> **Task directions**
Look through the records below for the word "Sydney". Report how many lines have it, and only that number.

*-*-*

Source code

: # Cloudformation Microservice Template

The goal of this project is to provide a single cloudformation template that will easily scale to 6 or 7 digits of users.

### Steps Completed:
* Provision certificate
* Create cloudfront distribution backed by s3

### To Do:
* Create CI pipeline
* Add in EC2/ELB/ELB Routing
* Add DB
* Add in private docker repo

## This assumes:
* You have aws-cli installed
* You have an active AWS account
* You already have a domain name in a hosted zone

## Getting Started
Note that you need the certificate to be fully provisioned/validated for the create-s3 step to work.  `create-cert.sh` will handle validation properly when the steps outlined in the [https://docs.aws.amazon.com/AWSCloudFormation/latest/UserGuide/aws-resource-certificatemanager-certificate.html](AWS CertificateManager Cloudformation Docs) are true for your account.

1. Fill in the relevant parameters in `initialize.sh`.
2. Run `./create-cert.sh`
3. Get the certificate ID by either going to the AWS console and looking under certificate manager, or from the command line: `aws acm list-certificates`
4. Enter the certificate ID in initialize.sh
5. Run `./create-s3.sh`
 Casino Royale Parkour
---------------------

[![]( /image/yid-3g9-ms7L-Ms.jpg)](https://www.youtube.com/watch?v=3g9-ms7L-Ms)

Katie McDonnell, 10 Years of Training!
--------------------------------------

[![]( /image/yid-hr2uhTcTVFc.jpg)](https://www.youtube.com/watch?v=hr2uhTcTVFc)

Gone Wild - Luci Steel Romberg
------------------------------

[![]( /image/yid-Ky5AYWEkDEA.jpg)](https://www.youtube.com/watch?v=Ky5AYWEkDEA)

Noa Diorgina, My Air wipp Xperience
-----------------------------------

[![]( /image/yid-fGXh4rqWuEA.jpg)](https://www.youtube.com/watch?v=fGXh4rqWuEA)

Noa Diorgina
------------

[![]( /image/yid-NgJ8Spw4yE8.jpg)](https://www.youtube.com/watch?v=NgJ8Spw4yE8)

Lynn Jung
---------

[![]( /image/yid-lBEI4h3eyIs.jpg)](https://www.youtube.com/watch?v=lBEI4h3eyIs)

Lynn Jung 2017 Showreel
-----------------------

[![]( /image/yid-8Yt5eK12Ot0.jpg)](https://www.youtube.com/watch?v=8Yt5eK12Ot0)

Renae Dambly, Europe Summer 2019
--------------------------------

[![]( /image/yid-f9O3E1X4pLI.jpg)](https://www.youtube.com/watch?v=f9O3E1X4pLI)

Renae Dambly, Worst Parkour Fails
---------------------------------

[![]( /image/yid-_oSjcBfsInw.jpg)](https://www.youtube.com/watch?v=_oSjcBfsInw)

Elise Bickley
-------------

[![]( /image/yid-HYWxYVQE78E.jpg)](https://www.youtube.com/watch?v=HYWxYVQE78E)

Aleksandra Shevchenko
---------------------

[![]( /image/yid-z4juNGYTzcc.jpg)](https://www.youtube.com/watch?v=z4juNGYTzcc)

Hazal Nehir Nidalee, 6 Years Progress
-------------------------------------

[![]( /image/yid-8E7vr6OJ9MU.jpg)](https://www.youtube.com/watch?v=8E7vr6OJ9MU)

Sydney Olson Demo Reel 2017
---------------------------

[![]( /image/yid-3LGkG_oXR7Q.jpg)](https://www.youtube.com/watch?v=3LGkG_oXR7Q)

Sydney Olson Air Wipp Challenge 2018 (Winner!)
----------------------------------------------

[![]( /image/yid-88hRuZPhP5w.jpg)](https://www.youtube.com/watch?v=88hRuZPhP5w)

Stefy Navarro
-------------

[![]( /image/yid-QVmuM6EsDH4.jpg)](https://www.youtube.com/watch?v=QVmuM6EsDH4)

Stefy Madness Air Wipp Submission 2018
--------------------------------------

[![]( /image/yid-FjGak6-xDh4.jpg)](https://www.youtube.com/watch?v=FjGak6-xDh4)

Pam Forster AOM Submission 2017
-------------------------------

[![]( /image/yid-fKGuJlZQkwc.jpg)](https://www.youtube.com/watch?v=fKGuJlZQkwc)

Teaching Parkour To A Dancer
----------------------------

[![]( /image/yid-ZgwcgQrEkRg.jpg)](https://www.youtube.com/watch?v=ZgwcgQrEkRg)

*-*-*

> **Response to the task**
2